Question

At an accident scene on a level road, investigators measure a car’s skid mark to be 88 m long. The accident occurred on a rainy day, and the coefficient of kinetic friction was estimated to be 0.42. Use this data to determine the speed of the car when the driver slammed on (and locked) the brakes. Use the work-energy principle to solve this problem. (While you are doing the problem think about why the car’s mass does not matter.)

Answer 1

Answer:

The the speed of the car is 26.91 m/s.

Explanation:

Given that,

distance d = 88 m

Kinetic friction = 0.42

We need to calculate the the speed of the car

Using  the work-energy principle

work done = change in kinetic energy

$W=\Delta K.E$

$\mu\ mg\times d=\dfrac{1}{2}mv^2$

$v^2=2\mu g d$

Put the value into the formula

$v=\sqrt{2\times0.42\times9.8\times88}$

$v=26.91\ m/s$

Hence, The the speed of the car is 26.91 m/s.

Answer 2

Answer:27 m/s

Explanation:

Given

car's skid length is 88 m long

coefficient of kinetic friction is 0.42

let the mass of car be m and v be the velocity with which it was running initially.

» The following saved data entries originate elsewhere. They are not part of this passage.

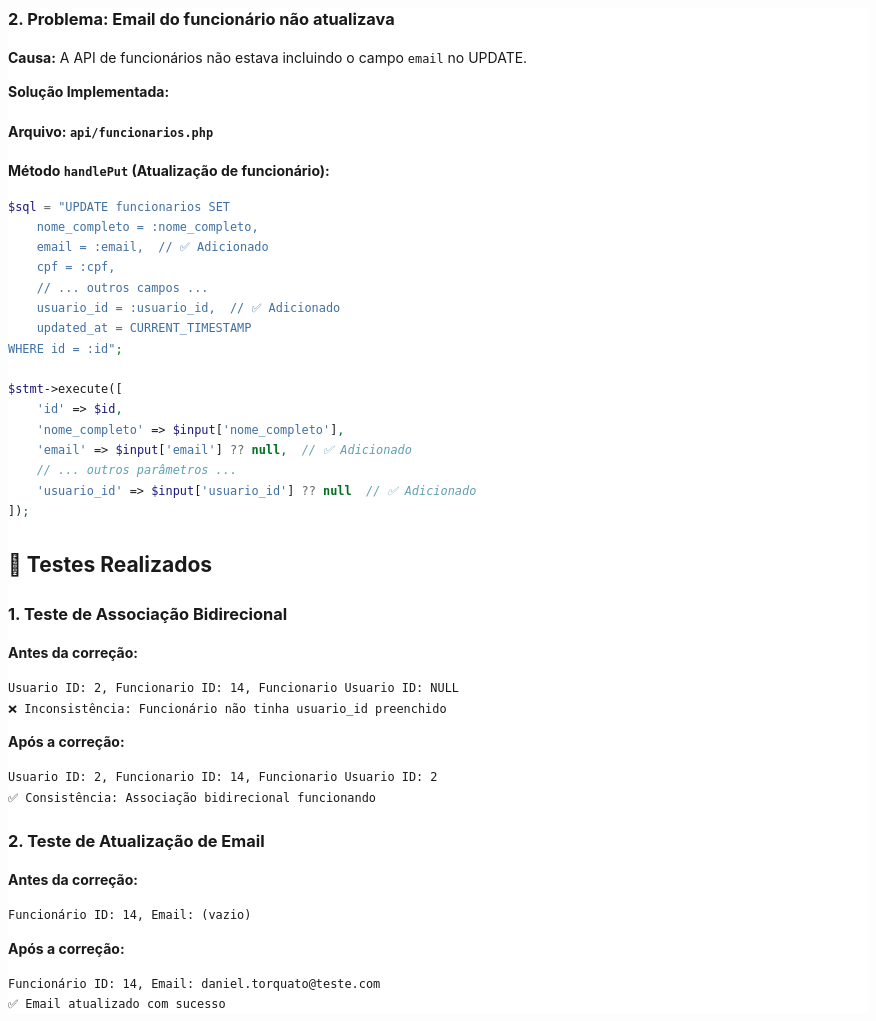 ### **2. Problema: Email do funcionário não atualizava**

**Causa:** A API de funcionários não estava incluindo o campo `email` no UPDATE.

**Solução Implementada:**

#### **Arquivo: `api/funcionarios.php`**

**Método `handlePut` (Atualização de funcionário):**
```php
$sql = "UPDATE funcionarios SET
    nome_completo = :nome_completo,
    email = :email,  // ✅ Adicionado
    cpf = :cpf,
    // ... outros campos ...
    usuario_id = :usuario_id,  // ✅ Adicionado
    updated_at = CURRENT_TIMESTAMP
WHERE id = :id";

$stmt->execute([
    'id' => $id,
    'nome_completo' => $input['nome_completo'],
    'email' => $input['email'] ?? null,  // ✅ Adicionado
    // ... outros parâmetros ...
    'usuario_id' => $input['usuario_id'] ?? null  // ✅ Adicionado
]);
```

## 🧪 Testes Realizados

### **1. Teste de Associação Bidirecional**

**Antes da correção:**
```
Usuario ID: 2, Funcionario ID: 14, Funcionario Usuario ID: NULL
❌ Inconsistência: Funcionário não tinha usuario_id preenchido
```

**Após a correção:**
```
Usuario ID: 2, Funcionario ID: 14, Funcionario Usuario ID: 2
✅ Consistência: Associação bidirecional funcionando
```

### **2. Teste de Atualização de Email**

**Antes da correção:**
```
Funcionário ID: 14, Email: (vazio)
```

**Após a correção:**
```
Funcionário ID: 14, Email: daniel.torquato@teste.com
✅ Email atualizado com sucesso
```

Friction force $=\mu mg=0.42\times m\times g$

work done by friction force =change in the kinetic energy of car

work done by Friction $=\mu mg\cdot L=\mu mg \times 88cos(180)$

Change in the Kinetic Energy $=0-\frac{1}{2}mv^2$

$\mu mg \times 88cos(180)=0-\frac{1}{2}mv^2$

$0.42\times m\times g=\frac{1}{2}m(v)^2$

$v=\sqrt{2\times 0.42\times 9.81\times 88}=\sqrt{725.155}=26.92 \approx 27 m/s$

Mass of car does not matter because in the final expression m gets cancelled.